An anticipated wave of consolidation in the banking sector has been stalled by the slow economic recovery and uncertain capital and earnings in the industry, according to a report issued by Sterne Agee Thursday.
The report says the stalled consolidation isn't likely to get rolling before next year.
The firm says banks are facing weak expectations for loan growth amid requirements they maintain higher capital levels, which should spur lenders to acquire rivals as a way to bolster their balance sheet growth and improve profitability.
While plenty of distressed banks represent attractive acquisition targets, Sterne Agee argues the industry must overcome several hurdles before mergers and acquisition activity returns to levels seen before the financial crisis hit in 2008: High capital costs, uncertain capital requirements, and wide spreads on potential pricing between buyers and sellers, among others.
The conditions for consolidation among banks will strengthen, however, as more stringent capital requirements for lenders spark a return to traditional merger-and-acquisition activity, the report concluded.
Many well-capitalized banks are poised to take advantage of consolidation, and they will receive more leeway from regulators to pursue acquisitions, Sterne Agee said.
Still, the deals will likely be small and pricing more reasonable than in prior bank consolidation cycles, according to the report.
Sterne Agee says that typically it would want to be investing in potential acquisition targets. Because it anticipates that most of the consolidation will center on distressed banks, however, the firm favors would-be buyers that offer the potential for higher earnings next year, versus companies at risk of lower earnings, given the weak economic recovery. Sterne Agee says it would be wise to also own some banks that will likely be long-term sellers.
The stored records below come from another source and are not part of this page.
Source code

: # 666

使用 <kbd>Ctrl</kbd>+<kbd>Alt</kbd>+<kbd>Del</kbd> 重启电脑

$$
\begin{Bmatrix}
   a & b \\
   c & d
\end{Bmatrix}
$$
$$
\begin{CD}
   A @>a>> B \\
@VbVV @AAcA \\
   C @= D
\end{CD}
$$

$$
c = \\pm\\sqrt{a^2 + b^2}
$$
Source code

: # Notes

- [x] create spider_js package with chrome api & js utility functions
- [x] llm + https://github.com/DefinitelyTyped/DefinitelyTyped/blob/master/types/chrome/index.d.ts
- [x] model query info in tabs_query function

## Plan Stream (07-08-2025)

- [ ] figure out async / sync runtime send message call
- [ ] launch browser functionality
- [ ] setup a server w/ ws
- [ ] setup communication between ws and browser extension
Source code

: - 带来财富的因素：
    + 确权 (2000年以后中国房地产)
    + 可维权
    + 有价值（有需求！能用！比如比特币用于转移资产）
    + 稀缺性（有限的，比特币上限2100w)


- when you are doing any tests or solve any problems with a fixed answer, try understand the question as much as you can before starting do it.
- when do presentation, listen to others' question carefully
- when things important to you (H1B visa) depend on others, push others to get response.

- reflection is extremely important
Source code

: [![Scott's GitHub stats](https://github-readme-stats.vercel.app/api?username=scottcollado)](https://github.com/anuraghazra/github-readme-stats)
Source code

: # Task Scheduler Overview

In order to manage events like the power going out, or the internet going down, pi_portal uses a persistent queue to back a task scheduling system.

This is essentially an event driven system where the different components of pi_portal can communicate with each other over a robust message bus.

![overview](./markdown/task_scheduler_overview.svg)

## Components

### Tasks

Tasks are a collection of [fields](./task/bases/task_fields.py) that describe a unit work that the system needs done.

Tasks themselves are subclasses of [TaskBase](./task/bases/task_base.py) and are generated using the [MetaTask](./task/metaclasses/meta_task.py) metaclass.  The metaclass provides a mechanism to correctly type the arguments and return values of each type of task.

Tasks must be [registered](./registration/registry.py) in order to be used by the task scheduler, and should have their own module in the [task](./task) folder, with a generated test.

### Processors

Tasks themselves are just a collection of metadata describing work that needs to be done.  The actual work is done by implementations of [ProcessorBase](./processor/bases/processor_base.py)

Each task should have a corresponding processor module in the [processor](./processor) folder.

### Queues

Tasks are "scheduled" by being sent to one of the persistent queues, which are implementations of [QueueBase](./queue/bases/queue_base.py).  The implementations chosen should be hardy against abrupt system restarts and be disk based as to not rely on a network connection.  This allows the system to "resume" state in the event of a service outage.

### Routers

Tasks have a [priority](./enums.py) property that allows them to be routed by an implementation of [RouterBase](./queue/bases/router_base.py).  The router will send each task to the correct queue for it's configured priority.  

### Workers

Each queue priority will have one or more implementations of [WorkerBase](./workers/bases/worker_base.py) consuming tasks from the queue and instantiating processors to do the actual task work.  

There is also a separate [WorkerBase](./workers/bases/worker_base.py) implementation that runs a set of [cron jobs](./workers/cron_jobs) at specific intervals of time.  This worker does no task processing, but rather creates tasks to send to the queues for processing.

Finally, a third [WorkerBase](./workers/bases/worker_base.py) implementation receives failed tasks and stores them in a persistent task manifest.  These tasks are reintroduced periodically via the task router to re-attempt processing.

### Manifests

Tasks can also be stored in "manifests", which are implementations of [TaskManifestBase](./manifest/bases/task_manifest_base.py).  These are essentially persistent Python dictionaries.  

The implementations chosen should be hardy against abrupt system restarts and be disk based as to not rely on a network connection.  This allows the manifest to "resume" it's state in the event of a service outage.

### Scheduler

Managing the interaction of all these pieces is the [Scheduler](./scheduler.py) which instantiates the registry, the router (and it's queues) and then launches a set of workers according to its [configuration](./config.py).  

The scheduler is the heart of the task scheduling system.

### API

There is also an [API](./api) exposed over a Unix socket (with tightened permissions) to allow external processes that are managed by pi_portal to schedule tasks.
Among those the more favorable buyers are large-cap banks that are gaining market share and have relative capital flexibility, including U.S. Bancorp, PNC Financial Services Group, BB&T Corp. and M&T Bank Corp. Sterne Agee also sees JPMorgan Chase & Co. and Wells Fargo & Co. as potential buyers.
Some potential sellers include Astoria Financial Corp., Texas Capital Bancshares Inc., and Cathay General Bancorp Inc.
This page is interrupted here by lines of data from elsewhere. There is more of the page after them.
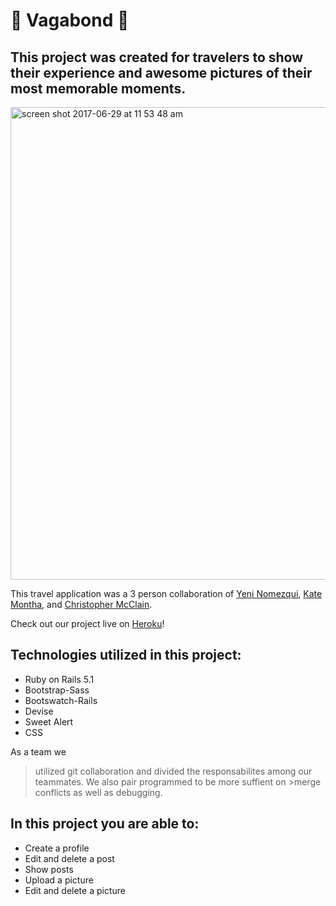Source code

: # :city_sunset: Vagabond :city_sunset:

## This project was created for travelers to show their experience and awesome pictures of their most memorable moments. 

<img width="756" alt="screen shot 2017-06-29 at 11 53 48 am" src="https://user-images.githubusercontent.com/22422858/27697302-d343bad6-5cc1-11e7-9e26-4f3f03a572af.png">

This travel application was a 3 person collaboration of [Yeni Nomezqui](https://github.com/Rolita1007), [Kate Montha](https://github.com/katemontha), and [Christopher McClain](https://github.com/cmac1223).

Check out our project live on [Heroku](https://shielded-mountain-14432.herokuapp.com/)!

## Technologies utilized in this project:
* Ruby on Rails 5.1
* Bootstrap-Sass
* Bootswatch-Rails
* Devise
* Sweet Alert
* CSS

As a team we
>utilized git collaboration and divided the responsabilites among our teammates. We also pair programmed to be more suffient on >merge conflicts as well as debugging.  

## In this project you are able to:
* Create a profile
* Edit and delete a post
* Show posts
* Upload a picture
* Edit and delete a picture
The firm also anticipates a heightened level of distressed deals in the Northeast and Mid-Atlantic centered on small-cap banks and thrifts, including NPBC National Penn Bancshares Inc., Susquehanna Bancshares Inc., and Webster Financial Corp.
Some potential bank mergers Sterne Agee sees as strategically compelling would involve BB&T and Comerica Inc., Barclays PLC and SunTrust Banks Inc., and a combination between two of these four Chicago lenders: FirstMerit Corp., MB Financial Inc., PrivateBancorp Inc. and Wintrust Financial Corp.
Shares in JPMorgan rose 61 cents, or about 1.5 percent, to $41 in afternoon trading on Thursday.
Wells Fargo added 85 cents, or 3.4 percent, to $26.21, while U.S. Bancorp rose 43 cents, or 1.8 percent, to $24.40.
Shares in Astoria Financial lost 3 cents to $13.78, Texas Capital rose 4 cents to $24.45, Cathay added 7 cents to $15.10, BB&T Corp. fell 2 cents to $26.69, Comerica added 18 cents to $33.98 and FirstMerit lost 22 cents to $15.54.
Elsewhere in the sector, Barclays PLC shares fell 6 cents to $17.17, SunTrust Banks Inc. added 40 cents to close at $25.53, MB Financial fell 25 cents to close at $17.73; PrivateBancorp slipped 25 cents to close at $14.23; Wintrust fell 5 cents to $30.80; PNC Financial fell 6 cents to $59.14 and M&T Bank rose 42 cents to $85.43.